Qu'en est il, de quoi parle je ?
De l'annonce par monsieur le président d'une franchise de cinquante centimes d'euros par boîte de médicament, par acte médical et de deux euros pour les transports sanitaires ainsi que de la précision ce matin par madame la ministre (j'avance de deux pas, je recule d'un donnant ainsi l'impression de céder alors que j'enfonce les lignes ennemies) d'une dispense pour les femmes enceintes, les enfants et les personnes couvertes (et bien mal) par la CMU.
Encore une fois, sous couvert de financer la recherche contre le cancer et la maladie d'Alzheimer (sous entendu vous ne pouvez pas dire que c'est pour une mauvaise cause - sortez vos mouchoirs - vous seriez tellement inhumains de dire que vous êtes contre) on ponctionne un peu plus l'ensemble de la population à la même hauteur (tout le monde paie la même chose quel que soit ses revenus) tout en réduisant, dans le même temps, mais par un autre biais, les cotisations patronales.
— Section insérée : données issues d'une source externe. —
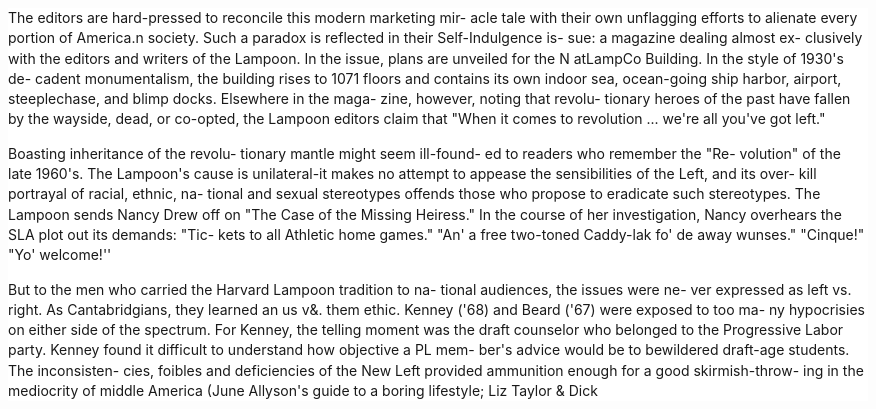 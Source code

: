 The editors are hard-pressed to 
reconcile this modern marketing mir-
acle tale with their own unflagging 
efforts to alienate every portion of 
America.n society. Such a paradox is 
reflected in their Self-Indulgence is-
sue: a magazine dealing almost ex-
clusively with the editors and writers 
of the Lampoon. In the issue, plans 
are unveiled for the N atLampCo 
Building. In the style of 1930's de-
cadent monumentalism, the building 
rises to 1071 floors and contains its 
own indoor sea, ocean-going ship 
harbor, airport, steeplechase, and 
blimp docks. Elsewhere in the maga-
zine, however, noting that revolu-
tionary heroes of the past have fallen 
by the wayside, dead, or co-opted, 
the Lampoon editors claim that 
"When it comes to revolution ... we're 
all you've got left." 

Boasting inheritance of the revolu-
tionary mantle might seem ill-found-
ed to readers who remember the "Re-
volution" of the late 1960's. The 
Lampoon's cause is unilateral-it 
makes no attempt to appease the 
sensibilities of the Left, and its over-
kill portrayal of racial, ethnic, na-
tional and sexual stereotypes offends 
those who propose to eradicate such 
stereotypes. The Lampoon sends 
Nancy Drew off on "The Case of the 
Missing Heiress." In the course of 
her investigation, Nancy overhears 
the SLA plot out its demands: "Tic-
kets to all Athletic home games." 
"An' a free two-toned Caddy-lak fo' 
de away wunses." "Cinque!" "Yo' 
welcome!'' 

But to the men who carried the 
Harvard Lampoon tradition to na-
tional audiences, the issues were ne-
ver expressed as left vs. right. As 
Cantabridgians, they learned an us 
v&. them ethic. Kenney ('68) and 
Beard ('67) were exposed to too ma-
ny hypocrisies on either side of the 
spectrum. For Kenney, the telling 
moment was the draft counselor who 
belonged to the Progressive Labor 
party. Kenney found it difficult to 
understand how objective a PL mem-
ber's advice would be to bewildered 
draft-age students. The inconsisten-
cies, foibles and deficiencies of the 
New Left provided ammunition 
enough for a good skirmish-throw-
ing in the mediocrity of middle 
America (June Allyson's guide to a 
boring lifestyle; Liz Taylor & Dick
Le grand principe solidaire de la sécurité sociale, chacun donne selon ses moyens, chacun reçoit selon ses besoins, en prend encore un coup, un de plus, surement pas le dernier, la bougresse tenant encore debout, sans doute renforcée, pour le moment, par la volonté du plus grand nombre.
Quand j'entends Ysengrin qui dit s'occuper par lui même de sa protection sociale et de sa future retraite, sous entendu en passant par des compagnies privées qu'il peut se permettre, je suis en droit de douter du prolongement encore longtemps de la moribonde. Mais il ne faudra pas me dire qu'elle est morte de vieillesse, ni même d'une longue maladie, le meurtre est trop évident.